Nobody wants to find that a failed PC results in the loss of their data.

For this reason, having data backed up and securely stored is extremely important.

Much specialised hardware exists for this purpose, and some of this is summarised below.

Data Storage

In terms of immediate data-storage, a technique for improving the reliability of the data is to use a technology called RAID: Redundant Array of Independent Disks.

RAID allows data to be copied across more than one disk, using special hardware which monitors and performs the logic necessary for this to happen. RAID exists in different variations:

RAID typeDescription
0Also called striping. Data is split into segments, and segments are alternately stored on alternate disks. This is not true RAID, as it only serves to provide a larger storage volume but as it achieves this by saving data across multiple discs, there is no redundancy. In the event of a single drive failure, all data will be lost
1Raid 1 is also called mirroring. A mirrored disk is exactly what it sounds like. If you have two 2TB drives, you would have a total usable space of 2TB – but both drives have a complete copy of all information. In the event of a single drive failure, a complete copy is still available on the other drive.
5Raid 5 requires a minimum of three disks, and uses n drives of equal size (s) to provide (n-1) * s storage. For example, with three 2TB hard drives, a usable storage space of 4TB is available. With six 2TB drives, the usable space is 10TB.
RAID5 works by splitting the data into segments (like RAID0) across n-1 drives. The final drive contains calculated checksums for each block of data. So, if you have five drives, a document would be split into four parts, and stored on the first four drives. The RAID controller then performs an XOR operation on the four parts, and stores the result in the fifth drive. With a RAID5 system, if any single drive fails, the data lost can always be recalculated from the remaining drives. The drive can be replaced and the data rebuilt.

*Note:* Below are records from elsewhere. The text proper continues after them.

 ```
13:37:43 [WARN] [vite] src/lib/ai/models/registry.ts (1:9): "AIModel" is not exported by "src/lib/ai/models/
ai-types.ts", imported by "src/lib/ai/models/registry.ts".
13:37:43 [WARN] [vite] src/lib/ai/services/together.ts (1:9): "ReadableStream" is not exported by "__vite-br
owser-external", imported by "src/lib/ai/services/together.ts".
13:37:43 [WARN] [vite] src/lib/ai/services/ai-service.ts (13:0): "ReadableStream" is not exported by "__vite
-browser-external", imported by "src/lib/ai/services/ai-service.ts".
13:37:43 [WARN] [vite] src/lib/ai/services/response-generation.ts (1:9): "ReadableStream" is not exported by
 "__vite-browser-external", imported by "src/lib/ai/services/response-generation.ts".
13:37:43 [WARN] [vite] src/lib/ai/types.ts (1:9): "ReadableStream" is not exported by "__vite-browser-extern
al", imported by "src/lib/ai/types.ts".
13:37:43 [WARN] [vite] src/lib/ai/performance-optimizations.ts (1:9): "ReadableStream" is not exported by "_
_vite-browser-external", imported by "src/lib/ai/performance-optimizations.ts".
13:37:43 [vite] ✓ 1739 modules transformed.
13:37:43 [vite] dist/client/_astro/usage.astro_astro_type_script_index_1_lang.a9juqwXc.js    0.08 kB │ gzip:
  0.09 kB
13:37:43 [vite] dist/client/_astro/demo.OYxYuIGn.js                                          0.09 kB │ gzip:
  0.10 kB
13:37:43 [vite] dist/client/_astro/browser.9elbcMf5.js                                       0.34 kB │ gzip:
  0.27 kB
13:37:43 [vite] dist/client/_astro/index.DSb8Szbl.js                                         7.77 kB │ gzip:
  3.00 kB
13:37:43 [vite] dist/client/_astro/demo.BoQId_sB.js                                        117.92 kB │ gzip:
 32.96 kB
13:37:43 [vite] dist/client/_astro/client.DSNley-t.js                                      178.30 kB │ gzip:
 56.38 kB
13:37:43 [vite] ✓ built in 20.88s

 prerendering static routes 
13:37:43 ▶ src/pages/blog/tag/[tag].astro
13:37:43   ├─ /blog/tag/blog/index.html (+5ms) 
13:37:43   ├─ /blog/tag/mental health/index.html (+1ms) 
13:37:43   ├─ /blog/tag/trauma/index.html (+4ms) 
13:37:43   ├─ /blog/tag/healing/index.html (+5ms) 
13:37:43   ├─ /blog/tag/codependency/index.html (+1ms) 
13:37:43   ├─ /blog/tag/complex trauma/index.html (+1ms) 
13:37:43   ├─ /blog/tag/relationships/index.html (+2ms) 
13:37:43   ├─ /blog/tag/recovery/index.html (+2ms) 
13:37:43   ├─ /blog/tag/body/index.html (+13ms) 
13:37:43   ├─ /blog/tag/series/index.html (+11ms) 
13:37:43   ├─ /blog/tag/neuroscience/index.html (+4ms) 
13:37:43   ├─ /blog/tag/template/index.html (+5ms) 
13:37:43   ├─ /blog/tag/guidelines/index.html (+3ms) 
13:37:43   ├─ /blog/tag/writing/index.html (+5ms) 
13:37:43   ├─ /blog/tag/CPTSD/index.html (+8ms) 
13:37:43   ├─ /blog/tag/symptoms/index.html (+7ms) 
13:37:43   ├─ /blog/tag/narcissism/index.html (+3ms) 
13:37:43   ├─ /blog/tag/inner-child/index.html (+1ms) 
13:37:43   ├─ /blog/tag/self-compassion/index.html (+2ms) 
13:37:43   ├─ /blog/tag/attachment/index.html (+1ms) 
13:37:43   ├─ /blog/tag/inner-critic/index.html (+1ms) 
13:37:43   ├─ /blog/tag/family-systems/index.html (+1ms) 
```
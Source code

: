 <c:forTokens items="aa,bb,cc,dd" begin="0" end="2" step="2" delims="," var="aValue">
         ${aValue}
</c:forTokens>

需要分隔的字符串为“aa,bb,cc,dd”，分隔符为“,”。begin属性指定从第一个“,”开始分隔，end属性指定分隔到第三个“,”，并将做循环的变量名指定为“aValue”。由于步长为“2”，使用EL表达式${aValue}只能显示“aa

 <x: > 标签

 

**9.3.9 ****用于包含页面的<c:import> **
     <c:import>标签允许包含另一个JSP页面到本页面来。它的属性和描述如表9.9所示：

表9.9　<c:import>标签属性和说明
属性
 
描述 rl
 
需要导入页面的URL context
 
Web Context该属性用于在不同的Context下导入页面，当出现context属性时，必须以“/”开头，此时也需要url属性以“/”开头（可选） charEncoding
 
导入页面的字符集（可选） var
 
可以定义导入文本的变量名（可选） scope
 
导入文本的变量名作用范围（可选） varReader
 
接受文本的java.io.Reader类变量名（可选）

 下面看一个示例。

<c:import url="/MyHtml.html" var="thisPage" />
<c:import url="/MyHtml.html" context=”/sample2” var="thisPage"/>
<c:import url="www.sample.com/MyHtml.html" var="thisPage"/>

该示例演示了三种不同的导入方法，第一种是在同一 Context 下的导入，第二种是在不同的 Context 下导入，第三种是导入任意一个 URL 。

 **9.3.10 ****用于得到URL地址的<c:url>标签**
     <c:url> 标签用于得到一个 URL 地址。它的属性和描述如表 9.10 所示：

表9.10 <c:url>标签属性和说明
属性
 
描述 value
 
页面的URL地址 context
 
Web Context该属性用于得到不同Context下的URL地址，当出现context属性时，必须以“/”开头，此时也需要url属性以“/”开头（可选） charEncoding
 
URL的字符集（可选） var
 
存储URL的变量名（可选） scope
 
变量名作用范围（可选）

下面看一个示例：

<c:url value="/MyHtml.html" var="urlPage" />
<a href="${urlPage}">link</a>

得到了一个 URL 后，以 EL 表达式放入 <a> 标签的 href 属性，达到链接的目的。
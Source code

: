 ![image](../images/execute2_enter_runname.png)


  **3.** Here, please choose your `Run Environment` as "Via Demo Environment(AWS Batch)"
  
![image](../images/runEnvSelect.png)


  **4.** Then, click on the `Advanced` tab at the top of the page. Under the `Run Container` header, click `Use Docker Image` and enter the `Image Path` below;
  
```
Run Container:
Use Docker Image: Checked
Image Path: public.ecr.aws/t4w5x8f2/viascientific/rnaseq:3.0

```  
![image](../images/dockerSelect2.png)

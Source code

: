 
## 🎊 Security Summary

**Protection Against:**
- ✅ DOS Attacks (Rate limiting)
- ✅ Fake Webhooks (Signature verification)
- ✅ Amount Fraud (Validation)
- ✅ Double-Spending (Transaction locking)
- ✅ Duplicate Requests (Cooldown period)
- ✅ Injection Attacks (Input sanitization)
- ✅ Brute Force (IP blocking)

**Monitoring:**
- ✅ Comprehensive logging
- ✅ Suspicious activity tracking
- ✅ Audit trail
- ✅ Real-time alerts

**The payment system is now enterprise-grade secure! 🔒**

To an extent, RAID systems can also affect the performance of a system: reading data from multiple drives simultaneously can increase the rate at which data can be fetched, as in many cases, the limiting rate is the connection between the storage and the rest of the system.

Although software can be used to create RAID arrays, this consumes some of the host’s processing capability. You would expect to find dedicated RAID hardware (expansion cards) in a business setting.

Data Recovery Systems

…aka backups.

Whilst RAID systems are used to provide data security and improve availability of live systems, backup systems are also used for longer-term data storage.

Backups can be performed using either HDDs or magnetic tape. (Cloud storage is also an option, but as this is simply using someone else’s computer, the hardware isn’t any different).

HDDs have the advantage of higher read and write speeds than tape: that means backing up the data is faster, and retrieving it is also quicker. Plus, being a disk, it has the advantage of allowing random access: that it, you can access any part of a disk directly.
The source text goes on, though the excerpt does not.